D’abord il y a l’éveil vers 20 ans. Autant pour la cause que pour l’effet grisant du combat, on milite les yeux fermés. Puis, avec l’âge arrivent les responsabilités, les acquis et la désillusion. L’engagement en prend souvent pour son rhume. C’est de ce schéma que s’inspire la trajectoire de Daïquiri, alias Alexandra, l’héroïne imaginée par Jean-Philippe Lehoux dans la nouvelle comédie de fin d’été des Biches pensives, qui incarne les deux faces d’une femme d’abord militante, puis avachie dans le confort de son divan. "Daïquiri représente le présent léthargique, explique Annie Darisse. La femme qui a abdiqué, jusqu’à ce qu’elle reçoive la visite d’Alexandra, le souvenir de la militante qu’elle était un an auparavant. Elle attendait à l’aéroport un gars qui n’est pas venu, et se trouvant pathétique, elle décide de transformer ça en cause sociale." La petite fille à papa, en voyage en Floride, se change en terroriste patentée et part en guerre contre les touristes. "Elle décide de saccager des installations touristiques, poursuit Dominique Leclerc. Elle se trouve une cause et se prend même un témoin, comme quoi elle ne le fait pas juste pour elle."

Par ce portrait d’une femme déchirée entre deux eaux, la passivité extrême et le militantisme exacerbé, la pièce traite d’une difficile quête de sens pour une jeunesse désorientée. Comme pour leurs précédentes pièces, Les Biches pensives cherchent à cerner les contours de la vie des trentenaires. "C’est une génération qui se cherche tellement qu’elle se trouve souvent dans les extrêmes, croit Darisse. Je parle souvent du confort du jugement, parce qu’on se trouve et s’affirme souvent quand on juge. L’autre versant serait de s’engager non par altruisme mais pour une recherche de sens personnel. On ne s’habitue pas à ce que nos vies n’aient pas de sens." "On ridiculise autant celle qui reste sur son divan que la militante que j’ai pu être, qui essaie de convaincre les gens les dents serrées", ajoute Leclerc.

Le luxe de l’engagement

L’héroïne choisit donc de militer parce qu’elle en a le loisir, touriste malgré elle, comme tous ceux qui ont le choix d’embrasser une cause comme on visite un pays. "Elle sabote le voyage de certains touristes, mais d’un autre côté, elle autosabote son histoire d’amour", poursuit Darisse. À force de rejeter la façon dont les gens cherchent leur bonheur, elle-même échappe au sien selon une vieille logique de violence retournée contre soi.

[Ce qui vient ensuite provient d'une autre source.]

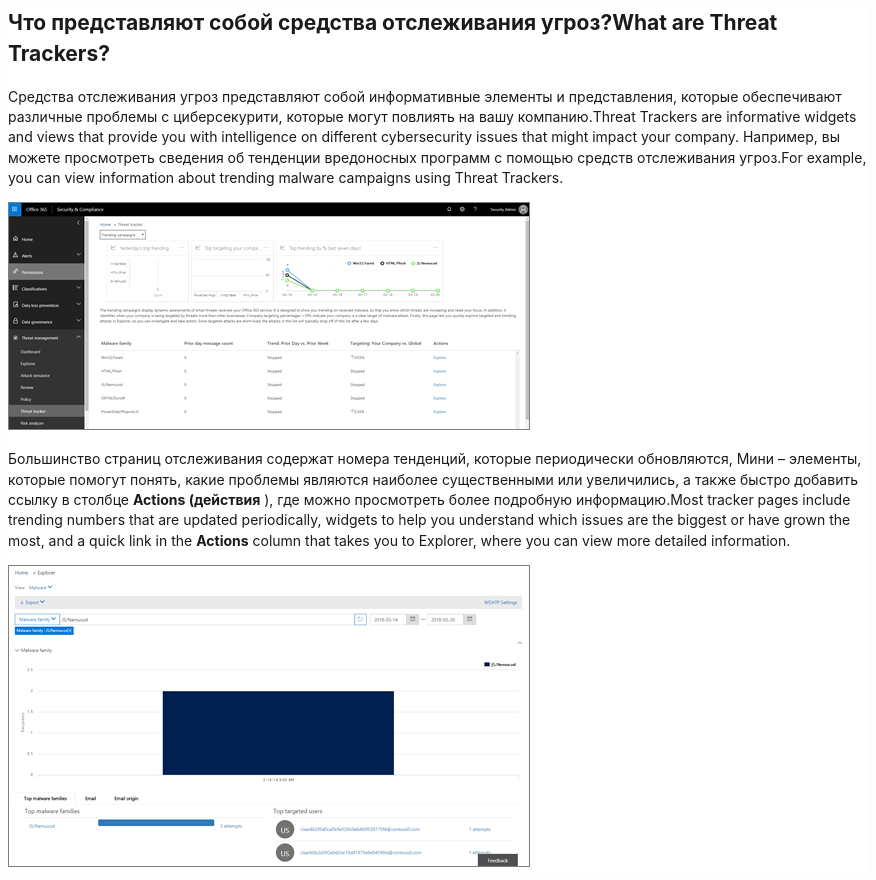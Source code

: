 ## <a name="what-are-threat-trackers"></a><span data-ttu-id="9a686-109">Что представляют собой средства отслеживания угроз?</span><span class="sxs-lookup"><span data-stu-id="9a686-109">What are Threat Trackers?</span></span>

<span data-ttu-id="9a686-110">Средства отслеживания угроз представляют собой информативные элементы и представления, которые обеспечивают различные проблемы с циберсекурити, которые могут повлиять на вашу компанию.</span><span class="sxs-lookup"><span data-stu-id="9a686-110">Threat Trackers are informative widgets and views that provide you with intelligence on different cybersecurity issues that might impact your company.</span></span> <span data-ttu-id="9a686-111">Например, вы можете просмотреть сведения об тенденции вредоносных программ с помощью средств отслеживания угроз.</span><span class="sxs-lookup"><span data-stu-id="9a686-111">For example, you can view information about trending malware campaigns using Threat Trackers.</span></span>
  
![Пример средства отслеживания угроз, в котором показаны кампании вредоносных программ](../media/a883b5ac-8e2b-469a-90e0-f8ad39bb63b7.png)
  
<span data-ttu-id="9a686-113">Большинство страниц отслеживания содержат номера тенденций, которые периодически обновляются, Мини – элементы, которые помогут понять, какие проблемы являются наиболее существенными или увеличились, а также быстро добавить ссылку в столбце **Actions (действия** ), где можно просмотреть более подробную информацию.</span><span class="sxs-lookup"><span data-stu-id="9a686-113">Most tracker pages include trending numbers that are updated periodically, widgets to help you understand which issues are the biggest or have grown the most, and a quick link in the **Actions** column that takes you to Explorer, where you can view more detailed information.</span></span> 
  
![Пример сведений о кампании в проводнике](../media/e426f220-fdcb-4dd9-99a2-db97dbcf71d5.png)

À l’affût d’écritures nouvelles, aimant s’impliquer et discuter avec les auteurs de sujets qui les concernent, Les Biches ont recruté Jean-Philippe Lehoux qui signe sa première pièce en résidence à La Licorne. "L’actualité de la pièce est un gros hasard, parce qu’elle a été écrite avant les événements du printemps, mais on questionnait déjà le militantisme, on s’inquiétait de perdre notre goût pour l’engagement dans la trentaine", explique Leclerc. "On passe sa vingtaine à se constituer une pensée, mais conserver son intégrité devient difficile quand on sort dans le monde, ajoute Darisse. On n’est pas des théories vivantes!"

Les actrices et idéatrices de ce théâtre de fin d’été ont fait leur signature avec une théâtralité du quotidien encore une fois assumée ici dans la mise en scène de Michel-Maxime Legault. Depuis leur première pièce présentée il y a quatre ans sur la terrasse de la Cinémathèque, Les Biches ont profité de l’engouement général pour ce théâtre qui fait la transition entre la comédie d’été et la saison régulière pour en faire leur marque de commerce. "C’est une période où les gens ne sont pas gavés de théâtre et on a une volonté de donner au comique une portée réflexive, explique Darisse. La comédie est parfois difficile à faire valoir dans les institutions." Pourtant, quoi de mieux que le rire pour décaper le vernis d’une pensée conformiste et de comportements sociaux qui, sous le couvert de la vertu, peuvent cacher de mauvaises intentions. Entre le confort et l’intolérance, les jeunes sauront-ils trouver une niche?